● Exercise goal: Where an entry contains a picture, omit the picture and repeat the rest exactly.

————————

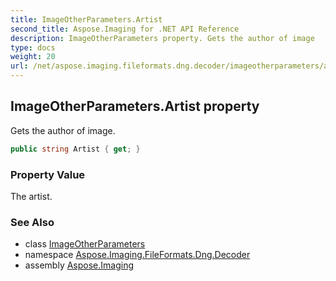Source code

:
 ```yaml
---
title: ImageOtherParameters.Artist
second_title: Aspose.Imaging for .NET API Reference
description: ImageOtherParameters property. Gets the author of image
type: docs
weight: 20
url: /net/aspose.imaging.fileformats.dng.decoder/imageotherparameters/artist/
---
```

## ImageOtherParameters.Artist property

Gets the author of image.

```csharp
public string Artist { get; }
```

### Property Value

The artist.

### See Also

* class [ImageOtherParameters](../)
* namespace [Aspose.Imaging.FileFormats.Dng.Decoder](../../imageotherparameters/)
* assembly [Aspose.Imaging](../../../)


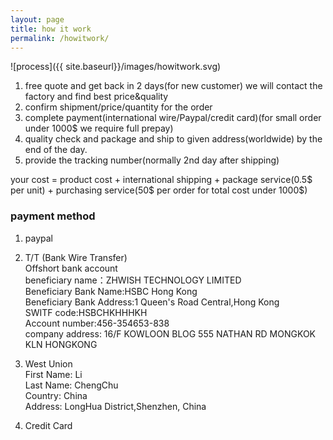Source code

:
 ```yaml
---
layout: page
title: how it work
permalink: /howitwork/
---
```


![process]({{ site.baseurl}}/images/howitwork.svg)  

1. free quote and get back in 2 days(for new customer) we will contact the factory and find best price&quality
2. confirm shipment/price/quantity for the order
3. complete payment(international wire/Paypal/credit card)(for small order under 1000$ we require full prepay)
4. quality check and package and ship to given address(worldwide) by the end of the day.
5. provide the tracking number(normally 2nd day after shipping)

your cost = product cost + international shipping + package service(0.5$ per unit) + purchasing service(50$ per order for total cost under 1000$)



### payment method

1. paypal

2. T/T (Bank Wire Transfer)  
Offshort bank account  
beneficiary name：ZHWISH TECHNOLOGY LIMITED  
Beneficiary Bank Name:HSBC Hong Kong  
Beneficiary Bank Address:1 Queen's Road Central,Hong Kong  
SWITF code:HSBCHKHHHKH  
Account number:456-354653-838  
company address: 16/F KOWLOON BLOG 555 NATHAN RD MONGKOK KLN HONGKONG  

3. West Union  
First Name: Li  
Last Name:  ChengChu  
Country:    China  
Address:  LongHua District,Shenzhen, China  

4. Credit Card  
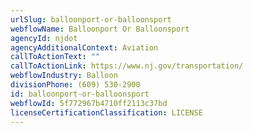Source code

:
 ```yaml
---
urlSlug: balloonport-or-balloonsport
webflowName: Balloonport Or Balloonsport
agencyId: njdot
agencyAdditionalContext: Aviation
callToActionText: ""
callToActionLink: https://www.nj.gov/transportation/
webflowIndustry: Balloon
divisionPhone: (609) 530-2900
id: balloonport-or-balloonsport
webflowId: 5f772967b4710ff2113c37bd
licenseCertificationClassification: LICENSE
---
```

————————

● Output for this exercise:
Source code

:
 ```yaml
---
title: ImageOtherParameters.Artist
second_title: Aspose.Imaging for .NET API Reference
description: ImageOtherParameters property. Gets the author of image
type: docs
weight: 20
url: /net/aspose.imaging.fileformats.dng.decoder/imageotherparameters/artist/
---
```

## ImageOtherParameters.Artist property

Gets the author of image.

```csharp
public string Artist { get; }
```

### Property Value

The artist.

### See Also

* class [ImageOtherParameters](../)
* namespace [Aspose.Imaging.FileFormats.Dng.Decoder](../../imageotherparameters/)
* assembly [Aspose.Imaging](../../../)


Source code

:
 ```yaml
---
layout: page
title: how it work
permalink: /howitwork/
---
```


![process]({{ site.baseurl}}/images/howitwork.svg)  

1. free quote and get back in 2 days(for new customer) we will contact the factory and find best price&quality
2. confirm shipment/price/quantity for the order
3. complete payment(international wire/Paypal/credit card)(for small order under 1000$ we require full prepay)
4. quality check and package and ship to given address(worldwide) by the end of the day.
5. provide the tracking number(normally 2nd day after shipping)

your cost = product cost + international shipping + package service(0.5$ per unit) + purchasing service(50$ per order for total cost under 1000$)



### payment method

1. paypal

2. T/T (Bank Wire Transfer)  
Offshort bank account  
beneficiary name：ZHWISH TECHNOLOGY LIMITED  
Beneficiary Bank Name:HSBC Hong Kong  
Beneficiary Bank Address:1 Queen's Road Central,Hong Kong  
SWITF code:HSBCHKHHHKH  
Account number:456-354653-838  
company address: 16/F KOWLOON BLOG 555 NATHAN RD MONGKOK KLN HONGKONG  

3. West Union  
First Name: Li  
Last Name:  ChengChu  
Country:    China  
Address:  LongHua District,Shenzhen, China  

4. Credit Card  
Source code

:
 ```yaml
---
urlSlug: balloonport-or-balloonsport
webflowName: Balloonport Or Balloonsport
agencyId: njdot
agencyAdditionalContext: Aviation
callToActionText: ""
callToActionLink: https://www.nj.gov/transportation/
webflowIndustry: Balloon
divisionPhone: (609) 530-2900
id: balloonport-or-balloonsport
webflowId: 5f772967b4710ff2113c37bd
licenseCertificationClassification: LICENSE
---
```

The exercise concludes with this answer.